In these patients’ hyperpigmentation of the skin, nails, and mucous membrane had been observed; however, the etiology of such hyperpigmentation could be associated with medication or adrenocortical involvement by opportunistic parasites [30,59]. Ficarra et al. found that 6.4% of HIV patients had developed oral pigmentation. Even though the majority of these patients had multiple macules on the oral mucosa, labial, palatal and gingival pigmentation, it had been seen in others too [30]. Due to infection by Mycobacterium Avium in HIV patients the adrenal cortex involves in hormonal changes that cause an increase in the level of adrenocorticotropin hormone (ACTH) and MSH. Consequently, this dysfunction leads to hyperpigmentation in these patients.
Furthermore, the medications like ketoconazole, and zidovudine that are used for the treatment of these patients would also cause oral pigmentation [60,61]. Kaposi sarcoma is a very important pediatric cancer in the HIV epidemic.
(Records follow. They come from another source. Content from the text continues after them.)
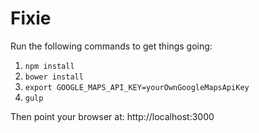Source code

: # Fixie

Run the following commands to get things going:

1. `npm install`
2. `bower install`
3. `export GOOGLE_MAPS_API_KEY=yourOwnGoogleMapsApiKey`
4. `gulp`

Then point your browser at: http://localhost:3000

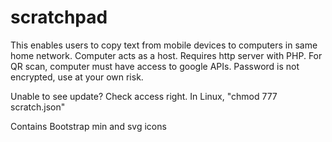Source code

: # scratchpad
This enables users to copy text from mobile devices to computers in same home network.
Computer acts as a host. Requires http server with PHP. For QR scan, computer must have access to google APIs.
Password is not encrypted, use at your own risk.

Unable to see update? Check access right. In Linux, "chmod 777 scratch.json"

Contains Bootstrap min and svg icons
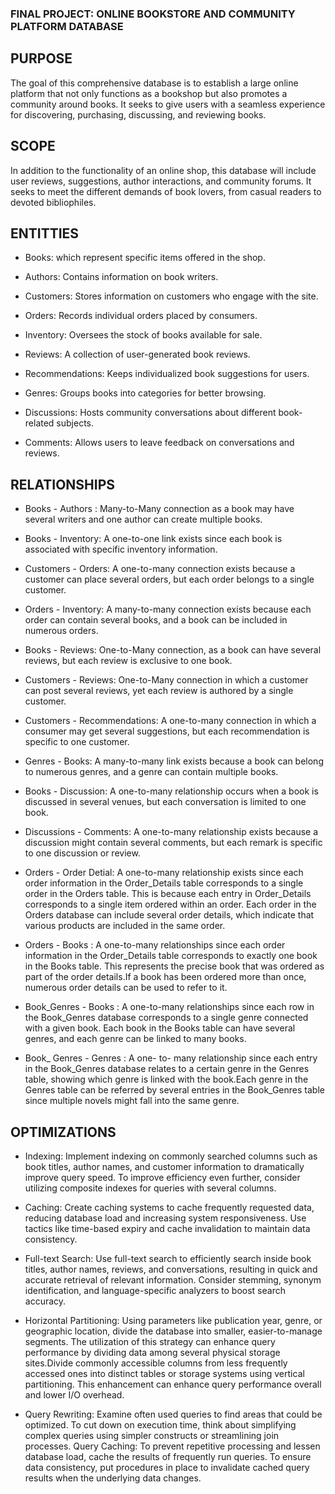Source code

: ### FINAL PROJECT: ONLINE BOOKSTORE AND COMMUNITY PLATFORM DATABASE

## PURPOSE
The goal of this comprehensive database is to establish a large online platform that not only functions as a bookshop but also promotes a community around books. It seeks to give users with a seamless experience for discovering, purchasing, discussing, and reviewing books.

## SCOPE
In addition to the functionality of an online shop, this database will include user reviews, suggestions, author interactions, and community forums. It seeks to meet the different demands of book lovers, from casual readers to devoted bibliophiles.

## ENTITTIES
* Books: which represent specific items offered in the shop.

* Authors: Contains information on book writers.

* Customers: Stores information on customers who engage with the site.

* Orders: Records individual orders placed by consumers.

* Inventory: Oversees the stock of books available for sale.

* Reviews: A collection of user-generated book reviews.

* Recommendations: Keeps individualized book suggestions for users.

* Genres: Groups books into categories for better browsing.

* Discussions: Hosts community conversations about different book-related subjects.

* Comments: Allows users to leave feedback on conversations and reviews.

## RELATIONSHIPS

* Books - Authors : Many-to-Many connection as a book may have several writers and one author can create multiple books.

* Books - Inventory: A one-to-one link exists since each book is associated with specific inventory information.

* Customers - Orders: A one-to-many connection exists because a customer can place several orders, but each order belongs to a single customer.

* Orders - Inventory: A many-to-many connection exists because each order can contain several books, and a book can be included in numerous orders.

* Books - Reviews: One-to-Many connection, as a book can have several reviews, but each review is exclusive to one book.

* Customers - Reviews: One-to-Many connection in which a customer can post several reviews, yet each review is authored by a single customer.

* Customers - Recommendations: A one-to-many connection in which a consumer may get several suggestions, but each recommendation is specific to one customer.

* Genres - Books: A many-to-many link exists because a book can belong to numerous genres, and a genre can contain multiple books.

* Books - Discussion: A one-to-many relationship occurs when a book is discussed in several venues, but each conversation is limited to one book.

* Discussions - Comments: A one-to-many relationship exists because a discussion might contain several comments, but each remark is specific to one discussion or review.

* Orders - Order Detial: A one-to-many relationship exists since each order information in the Order_Details table corresponds to a single order in the Orders table. This is because each entry in Order_Details corresponds to a single item ordered within an order. Each order in the Orders database can include several order details, which indicate that various products are included in the same order.

* Orders - Books : A one-to-many relationships since each order information in the Order_Details table corresponds to exactly one book in the Books table. This represents the precise book that was ordered as part of the order details.If a book has been ordered more than once, numerous order details can be used to refer to it.

* Book_Genres - Books : A one-to-many relationships since each row in the Book_Genres database corresponds to a single genre connected with a given book. Each book in the Books table can have several genres, and each genre can be linked to many books.

* Book_ Genres - Genres : A one- to- many relationship since each entry in the Book_Genres database relates to a certain genre in the Genres table, showing which genre is linked with the book.Each genre in the Genres table can be referred by several entries in the Book_Genres table since multiple novels might fall into the same genre.

## OPTIMIZATIONS
* Indexing: Implement indexing on commonly searched columns such as book titles, author names, and customer information to dramatically improve query speed. To improve efficiency even further, consider utilizing composite indexes for queries with several columns.
* Caching: Create caching systems to cache frequently requested data, reducing database load and increasing system responsiveness. Use tactics like time-based expiry and cache invalidation to maintain data consistency.

* Full-text Search: Use full-text search to efficiently search inside book titles, author names, reviews, and conversations, resulting in quick and accurate retrieval of relevant information. Consider stemming, synonym identification, and language-specific analyzers to boost search accuracy.

* Horizontal Partitioning: Using parameters like publication year, genre, or geographic location, divide the database into smaller, easier-to-manage segments. The utilization of this strategy can enhance query performance by dividing data among several physical storage sites.Divide commonly accessible columns from less frequently accessed ones into distinct tables or storage systems using vertical partitioning. This enhancement can enhance query performance overall and lower I/O overhead.


* Query Rewriting: Examine often used queries to find areas that could be optimized. To cut down on execution time, think about simplifying complex queries using simpler constructs or streamlining join processes.
Query Caching: To prevent repetitive processing and lessen database load, cache the results of frequently run queries. To ensure data consistency, put procedures in place to invalidate cached query results when the underlying data changes.









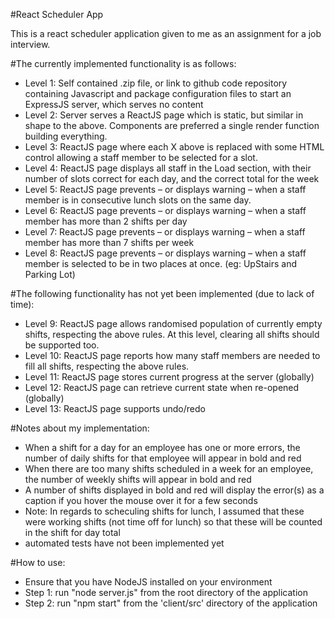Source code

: #React Scheduler App

This is a react scheduler application given to me as an assignment for a job interview. 

#The currently implemented functionality is as follows:

* Level 1: Self contained .zip file, or link to github code repository containing Javascript and package configuration files to start an ExpressJS server, which serves no content
* Level 2: Server serves a ReactJS page which is static, but similar in shape to the above. Components are preferred a single render function building everything.
* Level 3: ReactJS page where each X above is replaced with some HTML control allowing a staff member to be selected for a slot.
* Level 4: ReactJS page displays all staff in the Load section, with their number of slots correct for each day, and the correct total for the week
* Level 5: ReactJS page prevents – or displays warning – when a staff member is in consecutive lunch slots on the same day.
* Level 6: ReactJS page prevents – or displays warning – when a staff member has more than 2 shifts per day
* Level 7: ReactJS page prevents – or displays warning – when a staff member has more than 7 shifts per week
* Level 8: ReactJS page prevents – or displays warning – when a staff member is selected to be in two places at once. (eg: UpStairs and Parking Lot)

#The following functionality has not yet been implemented (due to lack of time):

* Level 9: ReactJS page allows randomised population of currently empty shifts, respecting the above rules. At this level, clearing all shifts should be supported too.
* Level 10: ReactJS page reports how many staff members are needed to fill all shifts, respecting the above rules.
* Level 11: ReactJS page stores current progress at the server (globally)
* Level 12: ReactJS page can retrieve current state when re-opened (globally)
* Level 13: ReactJS page supports undo/redo

#Notes about my implementation:

* When a shift for a day for an employee has one or more errors, the number of daily shifts for that employee will appear in bold and red
* When there are too many shifts scheduled in a week for an employee, the number of weekly shifts will appear in bold and red
* A number of shifts displayed in bold and red will display the error(s) as a caption if you hover the mouse over it for a few seconds
* Note: In regards to scheculing shifts for lunch, I assumed that these were working shifts (not time off for lunch) so that these will be counted in the shift for day total
* automated tests have not been implemented yet

#How to use:

* Ensure that you have NodeJS installed on your environment
* Step 1: run "node server.js" from the root directory of the application
* Step 2: run "npm start" from the 'client/src' directory of the application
Kaposi sarcoma in pediatrics is rare, but the prevalence greatly has changed worldwide, especially in developed countries. In a study of some African countries, KS was the most common and the second most common childhood cancer in many areas of Southern and Eastern Africa [62]. The oral site of involvement in children is commonly the oropalatal area [63]. The most affected areas inside the mouth in Kaposi sarcoma are the palate and gums. Intraoral lesions are easily injured which can result in pain, bleeding, ulceration, or secondary infection [64,65]. Early lesions have the characteristic of flat or slightly elevated brown to purple lesions that are often bilateral. Advanced lesions have dark red to purple plaques or nodules appearance that may present ulceration, bleeding, and necrosis [66].
Research show that few endocrine disturbances could cause oral pigmentations. Some conditions such as Cushing’s syndrome, Acromegaly, and hyperthyroidism, also show pigmentation similar to Addison’s disease [60,67]. In Nelson Syndrome hyperpigmentation usually appears with a linea nigra and pigmentation of the extensor surfaces, scars, and gingiva [68].
The development of gingival pigmentation in children can be due to physiological or pathological factors. These factors may include systemic diseases, genetics, use of medication, hormonal changes, smoking, acute gingivitis, and amalgam tattoo. The onset of oral pigmentation could be present from birth in certain individuals. Nonetheless, a sudden occurrence of pigmentation has suggested that some genetic and systemic conditions such as Peutz-Jeghers syndrome and Addison’s disease may be involved. Occasionally, these lesions may result from an increase in the number of cells, which can range from benign nevi to fatal oral melanoma. Patients should be evaluated to rule out any systemic diseases or neoplasm associated with gingival pigmentation.